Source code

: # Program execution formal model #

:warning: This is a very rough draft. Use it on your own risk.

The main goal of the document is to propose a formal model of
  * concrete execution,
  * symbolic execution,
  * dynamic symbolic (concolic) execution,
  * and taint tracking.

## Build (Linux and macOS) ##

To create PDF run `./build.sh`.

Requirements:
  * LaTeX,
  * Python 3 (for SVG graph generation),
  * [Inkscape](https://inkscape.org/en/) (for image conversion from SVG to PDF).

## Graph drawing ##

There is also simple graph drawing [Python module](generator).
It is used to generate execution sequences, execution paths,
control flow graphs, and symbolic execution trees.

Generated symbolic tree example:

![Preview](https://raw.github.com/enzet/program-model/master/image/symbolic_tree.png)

---*---

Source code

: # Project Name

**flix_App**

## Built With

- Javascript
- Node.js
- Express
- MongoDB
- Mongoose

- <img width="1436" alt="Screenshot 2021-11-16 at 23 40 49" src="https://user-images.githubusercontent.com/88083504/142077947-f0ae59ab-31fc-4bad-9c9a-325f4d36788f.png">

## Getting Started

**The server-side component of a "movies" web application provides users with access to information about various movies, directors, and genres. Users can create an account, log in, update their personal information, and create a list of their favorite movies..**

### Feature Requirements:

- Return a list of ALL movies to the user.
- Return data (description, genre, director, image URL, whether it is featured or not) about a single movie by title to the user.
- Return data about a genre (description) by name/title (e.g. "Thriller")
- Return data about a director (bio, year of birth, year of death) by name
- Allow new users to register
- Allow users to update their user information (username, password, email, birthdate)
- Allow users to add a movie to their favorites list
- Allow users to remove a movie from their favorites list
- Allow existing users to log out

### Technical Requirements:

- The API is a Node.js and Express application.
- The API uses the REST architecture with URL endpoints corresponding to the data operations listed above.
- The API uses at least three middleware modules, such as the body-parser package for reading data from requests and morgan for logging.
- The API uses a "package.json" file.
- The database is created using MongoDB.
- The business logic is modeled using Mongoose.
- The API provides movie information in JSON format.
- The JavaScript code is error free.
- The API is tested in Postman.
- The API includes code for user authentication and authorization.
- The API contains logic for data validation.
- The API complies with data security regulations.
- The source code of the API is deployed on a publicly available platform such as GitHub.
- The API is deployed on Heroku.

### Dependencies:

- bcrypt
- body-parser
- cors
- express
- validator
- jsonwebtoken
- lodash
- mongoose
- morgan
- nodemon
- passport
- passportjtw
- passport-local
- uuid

---*---

• **Requirement**
Only lines with the word "users" are wanted. Find and copy them from the records above.

• **Answer to this task**
**The server-side component of a "movies" web application provides users with access to information about various movies, directors, and genres. Users can create an account, log in, update their personal information, and create a list of their favorite movies..**
- Allow new users to register
- Allow users to update their user information (username, password, email, birthdate)
- Allow users to add a movie to their favorites list
- Allow users to remove a movie from their favorites list
- Allow existing users to log out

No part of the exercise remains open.